House Republicans last week elected Midvale farmer Lawrence Denney as speaker and picked other conservative rural ranchers and farmers as committee leaders. All are expected to look askance at Idaho's burgeoning urban areas.

Then, Denney rejected the demand of Democrats that they be given a third seat on the House side of the Joint Finance and Appropriations Committee, the Legislature's most powerful committee. The parties traditionally have divided 10 seats according to the percentage of representatives from each party in the House.

Democrats picked up six more seats in the House in November and now constitute 27 percent of its members.

"A breach of trust," charged a furious Democratic House Minority Leader Wendy Jaquet of Ketchum as she led a walkout of Democrats in protest last week.

As if to state the obvious, Speaker Denney said, "The Republican caucus has moved to a more conservative position." The fewer Democrats meddling with their ideas, the better, he seemed to say.

This was not a good start.

Denney's action reflects the same stubborn ideological stance that cost the national GOP control of Congress. It didn't work there, and it won't work here.

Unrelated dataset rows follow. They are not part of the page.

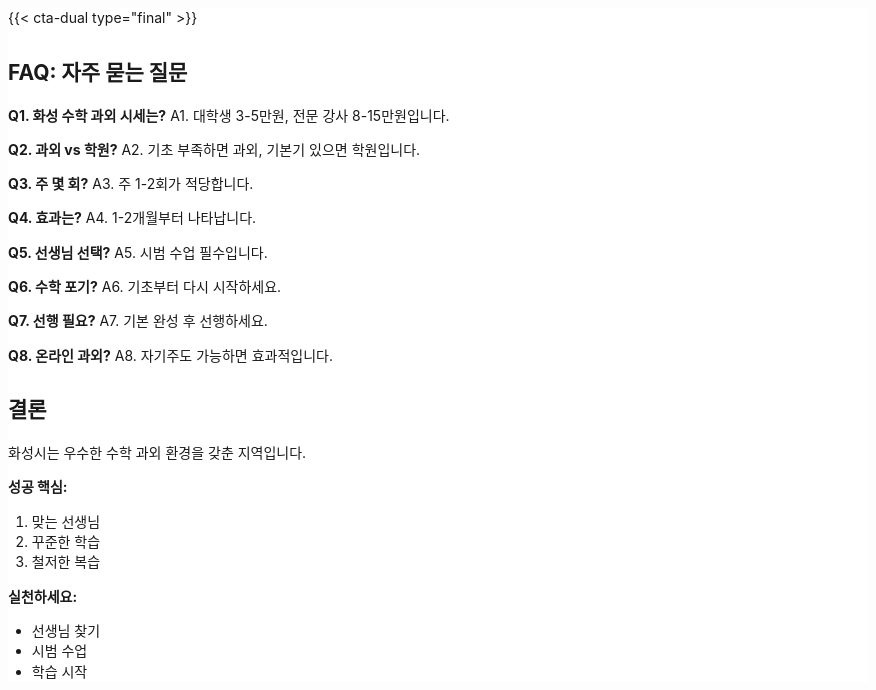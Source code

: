 {{< cta-dual type="final" >}}

## FAQ: 자주 묻는 질문

**Q1. 화성 수학 과외 시세는?**
A1. 대학생 3-5만원, 전문 강사 8-15만원입니다.

**Q2. 과외 vs 학원?**
A2. 기초 부족하면 과외, 기본기 있으면 학원입니다.

**Q3. 주 몇 회?**
A3. 주 1-2회가 적당합니다.

**Q4. 효과는?**
A4. 1-2개월부터 나타납니다.

**Q5. 선생님 선택?**
A5. 시범 수업 필수입니다.

**Q6. 수학 포기?**
A6. 기초부터 다시 시작하세요.

**Q7. 선행 필요?**
A7. 기본 완성 후 선행하세요.

**Q8. 온라인 과외?**
A8. 자기주도 가능하면 효과적입니다.

## 결론

화성시는 우수한 수학 과외 환경을 갖춘 지역입니다.

**성공 핵심:**
1. 맞는 선생님
2. 꾸준한 학습
3. 철저한 복습

**실천하세요:**
- 선생님 찾기
- 시범 수업
- 학습 시작
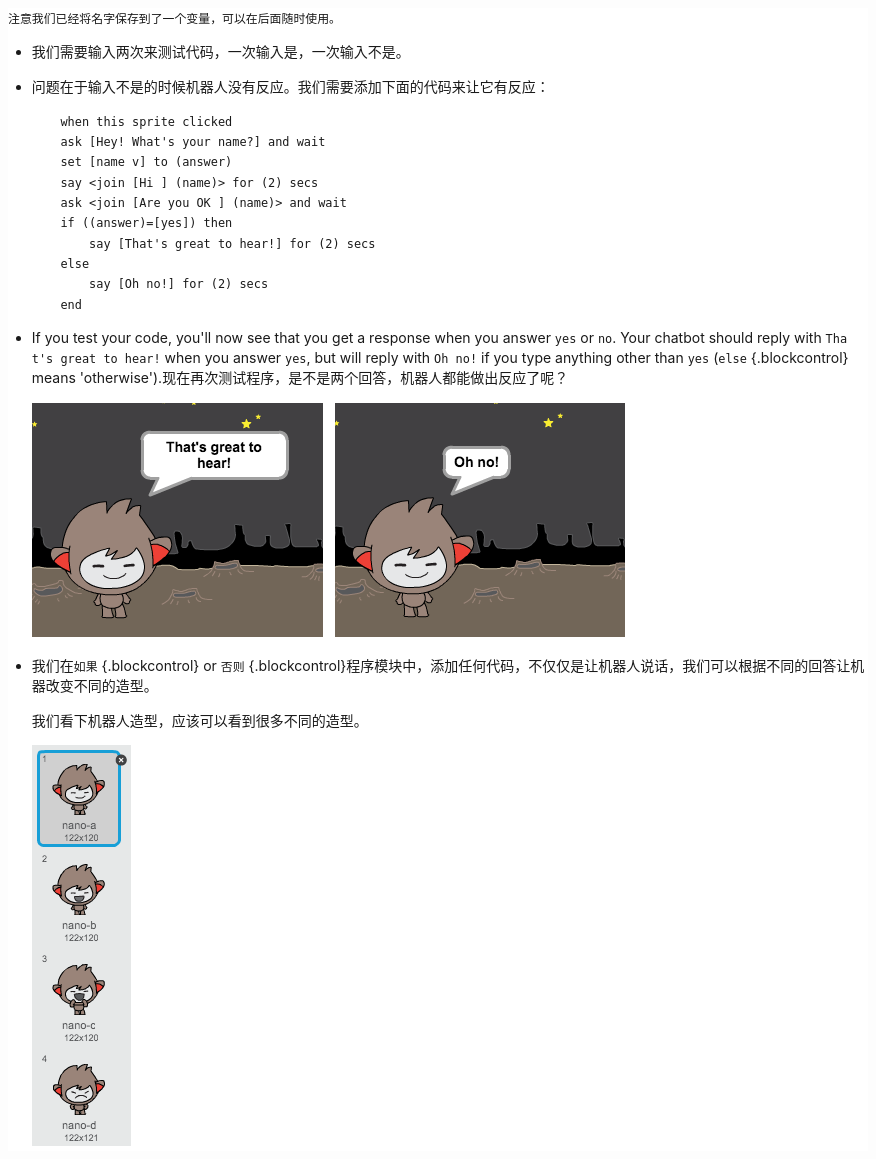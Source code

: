 	注意我们已经将名字保存到了一个变量，可以在后面随时使用。

+ 我们需要输入两次来测试代码，一次输入是，一次输入不是。

+ 问题在于输入不是的时候机器人没有反应。我们需要添加下面的代码来让它有反应：

	```blocks
		when this sprite clicked
		ask [Hey! What's your name?] and wait
		set [name v] to (answer)
		say <join [Hi ] (name)> for (2) secs
		ask <join [Are you OK ] (name)> and wait
		if ((answer)=[yes]) then
			say [That's great to hear!] for (2) secs
		else
			say [Oh no!] for (2) secs
		end
	```

+ If you test your code, you'll now see that you get a response when you answer `yes` or `no`. Your chatbot should reply with `That's great to hear!` when you answer `yes`, but will reply with `Oh no!` if you type anything other than `yes` (`else` {.blockcontrol} means 'otherwise').现在再次测试程序，是不是两个回答，机器人都能做出反应了呢？

	![screenshot](chatbot-else.png)

+ 我们在`如果` {.blockcontrol} or `否则` {.blockcontrol}程序模块中，添加任何代码，不仅仅是让机器人说话，我们可以根据不同的回答让机器改变不同的造型。

	我们看下机器人造型，应该可以看到很多不同的造型。

	![screenshot](chatbot-costumes.png)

With record in-migration, Idaho faces growing air pollution problems because of more vehicles, demands for better upkeep of more heavily traveled roads, demands for more school classrooms, more demands for police, fire and medical services, and more demands of needy families.

This litany of challenges is precisely the agenda that national Republicans gave scant attention.

Speaker Denney's go-it-alone partisanship and narrow thinking will punish Idahoans as a whole far more severely and more lastingly than any pain they inflict on Democrats.